■ **Problem details**:
Repeat exactly the lines from the start of the material below up to and including the "## Pedidos [/api/crt/pedidos]" line.

■ **Input material**:
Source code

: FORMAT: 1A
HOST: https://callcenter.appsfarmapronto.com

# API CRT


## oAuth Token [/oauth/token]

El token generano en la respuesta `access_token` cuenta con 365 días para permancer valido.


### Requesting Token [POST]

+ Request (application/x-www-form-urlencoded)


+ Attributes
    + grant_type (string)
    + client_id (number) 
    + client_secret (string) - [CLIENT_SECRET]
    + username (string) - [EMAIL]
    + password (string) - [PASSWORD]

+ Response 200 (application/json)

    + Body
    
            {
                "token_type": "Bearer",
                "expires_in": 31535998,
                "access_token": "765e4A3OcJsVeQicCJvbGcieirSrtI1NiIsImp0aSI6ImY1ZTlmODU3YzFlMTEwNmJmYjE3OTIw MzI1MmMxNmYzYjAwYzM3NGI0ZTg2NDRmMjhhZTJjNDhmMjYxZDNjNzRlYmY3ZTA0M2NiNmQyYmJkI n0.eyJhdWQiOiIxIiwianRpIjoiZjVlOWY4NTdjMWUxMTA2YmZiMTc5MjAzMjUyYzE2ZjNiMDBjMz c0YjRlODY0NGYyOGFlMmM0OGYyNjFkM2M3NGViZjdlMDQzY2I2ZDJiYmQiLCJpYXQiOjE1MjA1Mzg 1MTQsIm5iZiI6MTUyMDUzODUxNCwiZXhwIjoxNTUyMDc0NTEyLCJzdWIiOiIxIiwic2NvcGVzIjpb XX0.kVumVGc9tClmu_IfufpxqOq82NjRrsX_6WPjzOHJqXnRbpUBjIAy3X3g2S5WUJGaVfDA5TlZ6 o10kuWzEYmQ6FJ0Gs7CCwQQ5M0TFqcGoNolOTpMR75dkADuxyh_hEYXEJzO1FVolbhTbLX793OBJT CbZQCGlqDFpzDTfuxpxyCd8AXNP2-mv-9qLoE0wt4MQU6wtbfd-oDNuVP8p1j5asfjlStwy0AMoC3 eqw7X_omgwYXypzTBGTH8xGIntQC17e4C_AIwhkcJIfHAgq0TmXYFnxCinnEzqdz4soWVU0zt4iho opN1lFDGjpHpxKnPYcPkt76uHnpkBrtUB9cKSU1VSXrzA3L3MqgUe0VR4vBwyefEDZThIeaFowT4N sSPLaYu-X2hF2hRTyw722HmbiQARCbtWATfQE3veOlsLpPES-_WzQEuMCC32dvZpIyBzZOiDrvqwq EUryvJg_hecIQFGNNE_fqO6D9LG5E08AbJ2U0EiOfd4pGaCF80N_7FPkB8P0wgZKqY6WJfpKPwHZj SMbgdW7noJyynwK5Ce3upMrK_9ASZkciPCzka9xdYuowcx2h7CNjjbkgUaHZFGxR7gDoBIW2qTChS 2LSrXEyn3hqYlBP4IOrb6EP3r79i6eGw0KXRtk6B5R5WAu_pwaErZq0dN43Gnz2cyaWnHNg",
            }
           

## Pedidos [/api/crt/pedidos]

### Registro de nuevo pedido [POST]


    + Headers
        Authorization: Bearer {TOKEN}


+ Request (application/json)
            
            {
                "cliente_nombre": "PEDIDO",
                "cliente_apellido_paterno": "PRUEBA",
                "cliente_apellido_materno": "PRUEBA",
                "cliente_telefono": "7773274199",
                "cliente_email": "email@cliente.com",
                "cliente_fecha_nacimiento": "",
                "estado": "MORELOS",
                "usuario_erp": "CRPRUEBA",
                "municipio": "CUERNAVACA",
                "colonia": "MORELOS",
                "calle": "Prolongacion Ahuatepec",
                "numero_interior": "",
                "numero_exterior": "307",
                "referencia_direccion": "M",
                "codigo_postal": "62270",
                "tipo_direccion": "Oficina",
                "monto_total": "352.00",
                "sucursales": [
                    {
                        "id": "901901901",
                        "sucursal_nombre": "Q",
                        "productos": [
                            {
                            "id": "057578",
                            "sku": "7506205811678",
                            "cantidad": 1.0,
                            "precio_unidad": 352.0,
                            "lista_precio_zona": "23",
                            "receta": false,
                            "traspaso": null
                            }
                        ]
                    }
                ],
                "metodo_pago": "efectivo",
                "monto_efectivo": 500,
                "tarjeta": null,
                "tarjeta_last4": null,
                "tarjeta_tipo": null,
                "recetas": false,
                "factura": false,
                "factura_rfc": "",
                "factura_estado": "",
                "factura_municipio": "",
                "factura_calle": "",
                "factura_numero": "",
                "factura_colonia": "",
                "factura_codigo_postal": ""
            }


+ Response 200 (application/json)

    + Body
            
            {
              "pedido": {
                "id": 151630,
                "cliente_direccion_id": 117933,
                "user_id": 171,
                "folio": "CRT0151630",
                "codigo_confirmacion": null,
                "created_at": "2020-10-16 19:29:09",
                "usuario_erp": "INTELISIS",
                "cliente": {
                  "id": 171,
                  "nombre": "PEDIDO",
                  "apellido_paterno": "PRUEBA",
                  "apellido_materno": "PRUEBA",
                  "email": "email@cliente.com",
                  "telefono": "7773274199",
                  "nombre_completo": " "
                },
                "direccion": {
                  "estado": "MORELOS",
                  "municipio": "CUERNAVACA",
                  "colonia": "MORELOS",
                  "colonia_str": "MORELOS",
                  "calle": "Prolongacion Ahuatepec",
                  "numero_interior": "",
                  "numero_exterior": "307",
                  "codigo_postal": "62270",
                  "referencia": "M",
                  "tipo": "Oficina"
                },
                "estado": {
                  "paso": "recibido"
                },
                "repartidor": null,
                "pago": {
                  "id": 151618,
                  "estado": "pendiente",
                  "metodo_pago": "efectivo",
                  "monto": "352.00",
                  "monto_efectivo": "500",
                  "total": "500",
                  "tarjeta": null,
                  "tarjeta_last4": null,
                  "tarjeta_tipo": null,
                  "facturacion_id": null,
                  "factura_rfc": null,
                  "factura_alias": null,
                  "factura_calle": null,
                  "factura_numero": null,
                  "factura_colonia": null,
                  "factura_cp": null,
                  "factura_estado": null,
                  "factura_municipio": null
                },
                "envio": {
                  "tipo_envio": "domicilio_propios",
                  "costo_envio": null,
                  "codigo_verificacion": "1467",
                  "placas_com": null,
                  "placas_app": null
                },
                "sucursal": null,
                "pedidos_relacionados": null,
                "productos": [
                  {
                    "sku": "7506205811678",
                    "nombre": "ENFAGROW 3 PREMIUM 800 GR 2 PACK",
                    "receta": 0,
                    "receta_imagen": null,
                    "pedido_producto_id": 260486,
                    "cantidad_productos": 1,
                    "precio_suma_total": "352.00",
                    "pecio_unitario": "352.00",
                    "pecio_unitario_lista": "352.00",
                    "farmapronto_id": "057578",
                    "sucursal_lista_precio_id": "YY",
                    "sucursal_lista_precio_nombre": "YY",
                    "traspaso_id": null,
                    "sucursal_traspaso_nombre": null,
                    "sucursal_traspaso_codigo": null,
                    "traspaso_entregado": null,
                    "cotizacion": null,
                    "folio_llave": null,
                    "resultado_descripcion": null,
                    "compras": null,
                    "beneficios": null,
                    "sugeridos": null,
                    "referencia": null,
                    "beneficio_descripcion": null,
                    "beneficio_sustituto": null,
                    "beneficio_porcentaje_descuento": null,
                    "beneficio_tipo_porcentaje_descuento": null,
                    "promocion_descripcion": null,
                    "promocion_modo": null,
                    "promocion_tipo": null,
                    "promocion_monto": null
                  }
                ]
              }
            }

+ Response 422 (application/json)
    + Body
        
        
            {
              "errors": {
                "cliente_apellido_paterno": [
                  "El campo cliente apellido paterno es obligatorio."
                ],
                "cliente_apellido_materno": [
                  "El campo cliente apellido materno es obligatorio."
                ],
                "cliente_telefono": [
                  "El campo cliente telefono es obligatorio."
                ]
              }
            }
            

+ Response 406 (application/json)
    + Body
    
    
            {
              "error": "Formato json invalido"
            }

■ **Output below**:
Source code

: FORMAT: 1A
HOST: https://callcenter.appsfarmapronto.com

# API CRT


## oAuth Token [/oauth/token]

El token generano en la respuesta `access_token` cuenta con 365 días para permancer valido.


### Requesting Token [POST]

+ Request (application/x-www-form-urlencoded)


+ Attributes
    + grant_type (string)
    + client_id (number) 
    + client_secret (string) - [CLIENT_SECRET]
    + username (string) - [EMAIL]
    + password (string) - [PASSWORD]

+ Response 200 (application/json)

    + Body
    
            {
                "token_type": "Bearer",
                "expires_in": 31535998,
                "access_token": "765e4A3OcJsVeQicCJvbGcieirSrtI1NiIsImp0aSI6ImY1ZTlmODU3YzFlMTEwNmJmYjE3OTIw MzI1MmMxNmYzYjAwYzM3NGI0ZTg2NDRmMjhhZTJjNDhmMjYxZDNjNzRlYmY3ZTA0M2NiNmQyYmJkI n0.eyJhdWQiOiIxIiwianRpIjoiZjVlOWY4NTdjMWUxMTA2YmZiMTc5MjAzMjUyYzE2ZjNiMDBjMz c0YjRlODY0NGYyOGFlMmM0OGYyNjFkM2M3NGViZjdlMDQzY2I2ZDJiYmQiLCJpYXQiOjE1MjA1Mzg 1MTQsIm5iZiI6MTUyMDUzODUxNCwiZXhwIjoxNTUyMDc0NTEyLCJzdWIiOiIxIiwic2NvcGVzIjpb XX0.kVumVGc9tClmu_IfufpxqOq82NjRrsX_6WPjzOHJqXnRbpUBjIAy3X3g2S5WUJGaVfDA5TlZ6 o10kuWzEYmQ6FJ0Gs7CCwQQ5M0TFqcGoNolOTpMR75dkADuxyh_hEYXEJzO1FVolbhTbLX793OBJT CbZQCGlqDFpzDTfuxpxyCd8AXNP2-mv-9qLoE0wt4MQU6wtbfd-oDNuVP8p1j5asfjlStwy0AMoC3 eqw7X_omgwYXypzTBGTH8xGIntQC17e4C_AIwhkcJIfHAgq0TmXYFnxCinnEzqdz4soWVU0zt4iho opN1lFDGjpHpxKnPYcPkt76uHnpkBrtUB9cKSU1VSXrzA3L3MqgUe0VR4vBwyefEDZThIeaFowT4N sSPLaYu-X2hF2hRTyw722HmbiQARCbtWATfQE3veOlsLpPES-_WzQEuMCC32dvZpIyBzZOiDrvqwq EUryvJg_hecIQFGNNE_fqO6D9LG5E08AbJ2U0EiOfd4pGaCF80N_7FPkB8P0wgZKqY6WJfpKPwHZj SMbgdW7noJyynwK5Ce3upMrK_9ASZkciPCzka9xdYuowcx2h7CNjjbkgUaHZFGxR7gDoBIW2qTChS 2LSrXEyn3hqYlBP4IOrb6EP3r79i6eGw0KXRtk6B5R5WAu_pwaErZq0dN43Gnz2cyaWnHNg",
            }
           

## Pedidos [/api/crt/pedidos]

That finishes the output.